HDL holo-particle uptake maintains cellular cholesterol homeostasis

Cholesterol transport via high density lipoprotein (HDL) is an essential regulatory mechanism to remove excess cholesterol from peripheral tissue and to deliver it back to the liver for disposal. In contrast to the low density lipoprotein (LDL) receptor pathway, in which the entire LDL particle is degraded by the cell, HDL delivers only its core lipids to the cell, which is termed selective uptake.
In the present project we study holo-HDL particle uptake and resecretion as an alternative mechanism to maintain cholesterol homeostasis.

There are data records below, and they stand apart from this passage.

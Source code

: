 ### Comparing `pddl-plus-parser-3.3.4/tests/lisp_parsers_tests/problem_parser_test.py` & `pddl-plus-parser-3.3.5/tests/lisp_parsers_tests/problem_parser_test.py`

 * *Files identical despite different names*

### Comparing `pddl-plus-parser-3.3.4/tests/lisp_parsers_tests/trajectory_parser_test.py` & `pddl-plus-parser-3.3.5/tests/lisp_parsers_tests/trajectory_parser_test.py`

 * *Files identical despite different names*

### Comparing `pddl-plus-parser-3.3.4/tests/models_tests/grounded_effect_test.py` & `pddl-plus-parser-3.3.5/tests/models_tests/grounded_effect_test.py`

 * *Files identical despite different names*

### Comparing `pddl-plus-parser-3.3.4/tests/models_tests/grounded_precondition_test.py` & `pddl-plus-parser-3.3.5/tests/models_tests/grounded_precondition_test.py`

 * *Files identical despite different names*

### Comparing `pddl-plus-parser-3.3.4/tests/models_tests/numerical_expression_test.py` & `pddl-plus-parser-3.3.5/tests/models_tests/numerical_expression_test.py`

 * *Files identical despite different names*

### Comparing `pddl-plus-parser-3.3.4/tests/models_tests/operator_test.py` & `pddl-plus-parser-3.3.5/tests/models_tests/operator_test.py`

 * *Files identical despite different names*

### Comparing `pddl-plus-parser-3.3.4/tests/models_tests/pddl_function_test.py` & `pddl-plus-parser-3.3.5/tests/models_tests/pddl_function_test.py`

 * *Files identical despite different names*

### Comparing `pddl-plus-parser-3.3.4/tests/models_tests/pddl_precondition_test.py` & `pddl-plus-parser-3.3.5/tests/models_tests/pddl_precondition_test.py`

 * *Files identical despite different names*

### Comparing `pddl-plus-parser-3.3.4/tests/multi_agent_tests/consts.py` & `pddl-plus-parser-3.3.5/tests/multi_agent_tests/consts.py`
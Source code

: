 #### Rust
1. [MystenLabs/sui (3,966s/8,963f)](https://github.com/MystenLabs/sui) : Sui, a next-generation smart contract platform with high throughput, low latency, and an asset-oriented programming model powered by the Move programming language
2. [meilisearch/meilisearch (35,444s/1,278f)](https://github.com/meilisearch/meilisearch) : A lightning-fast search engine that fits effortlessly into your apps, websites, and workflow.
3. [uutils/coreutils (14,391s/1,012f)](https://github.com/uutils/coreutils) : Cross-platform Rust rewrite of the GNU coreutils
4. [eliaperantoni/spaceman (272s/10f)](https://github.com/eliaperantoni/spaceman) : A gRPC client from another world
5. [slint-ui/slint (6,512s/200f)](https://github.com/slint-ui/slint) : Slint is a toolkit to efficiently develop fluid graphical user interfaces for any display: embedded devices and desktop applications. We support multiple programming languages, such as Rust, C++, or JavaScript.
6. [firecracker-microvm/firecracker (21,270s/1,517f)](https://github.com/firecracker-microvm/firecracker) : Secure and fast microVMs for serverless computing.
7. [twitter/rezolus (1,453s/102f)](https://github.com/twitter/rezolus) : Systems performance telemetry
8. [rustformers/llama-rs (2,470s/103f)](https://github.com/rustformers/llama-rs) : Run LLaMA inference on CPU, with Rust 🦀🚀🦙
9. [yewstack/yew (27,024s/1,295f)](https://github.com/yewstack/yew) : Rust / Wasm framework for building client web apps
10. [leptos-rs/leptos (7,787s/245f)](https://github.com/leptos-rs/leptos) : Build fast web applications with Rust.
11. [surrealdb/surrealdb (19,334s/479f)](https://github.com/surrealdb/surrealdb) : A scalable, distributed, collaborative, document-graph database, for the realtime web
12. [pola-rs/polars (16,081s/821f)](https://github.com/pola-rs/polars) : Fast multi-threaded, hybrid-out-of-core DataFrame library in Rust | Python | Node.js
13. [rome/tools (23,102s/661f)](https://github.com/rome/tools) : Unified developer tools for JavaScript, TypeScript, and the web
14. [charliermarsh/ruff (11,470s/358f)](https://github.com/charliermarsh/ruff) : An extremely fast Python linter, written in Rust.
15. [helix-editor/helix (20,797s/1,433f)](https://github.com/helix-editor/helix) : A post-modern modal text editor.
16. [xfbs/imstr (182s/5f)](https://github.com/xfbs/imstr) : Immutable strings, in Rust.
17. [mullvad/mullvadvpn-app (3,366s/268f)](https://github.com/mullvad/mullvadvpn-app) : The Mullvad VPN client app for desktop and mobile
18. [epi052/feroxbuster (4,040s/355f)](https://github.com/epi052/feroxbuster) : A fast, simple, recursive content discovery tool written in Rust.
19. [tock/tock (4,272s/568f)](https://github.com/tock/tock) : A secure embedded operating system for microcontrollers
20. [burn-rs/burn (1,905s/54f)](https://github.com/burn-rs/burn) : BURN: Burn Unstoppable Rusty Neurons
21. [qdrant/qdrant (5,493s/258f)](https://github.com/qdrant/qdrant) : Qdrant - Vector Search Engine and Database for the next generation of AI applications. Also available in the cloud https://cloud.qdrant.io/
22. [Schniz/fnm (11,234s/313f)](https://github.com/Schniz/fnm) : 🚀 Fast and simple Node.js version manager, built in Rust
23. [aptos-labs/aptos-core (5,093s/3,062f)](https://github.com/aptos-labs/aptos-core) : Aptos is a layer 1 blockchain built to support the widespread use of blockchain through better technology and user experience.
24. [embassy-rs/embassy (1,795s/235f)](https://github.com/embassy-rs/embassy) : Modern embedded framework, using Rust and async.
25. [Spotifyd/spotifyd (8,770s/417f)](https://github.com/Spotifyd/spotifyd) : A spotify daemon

This includes its physiological relevance as well as the receptors involved.

 

 How to examine lipid trafficking at high resolution


We are characterizing the uptake of HDL and its lipid (free and esterified cholesterol) in detail by CLEM (combined light-electron microscopy). Therefore, diaminobenzidine photooxidation is utilized to convert fluorescent protein labels and cholesterol probes into electron dense precipitates. This method allows the localization of proteins and lipids at nanometer resolution by transmission electron microscopy and electron tomography.

 

 

Lipoprotein modification alters cholesterol efflux capacity

Lipoproteins are modified in-vivo by inflammation, oxidative stress or altered renal function. We study the altered properties to exchange lipids between cells and lipoproteins and the molecular mechanism involved.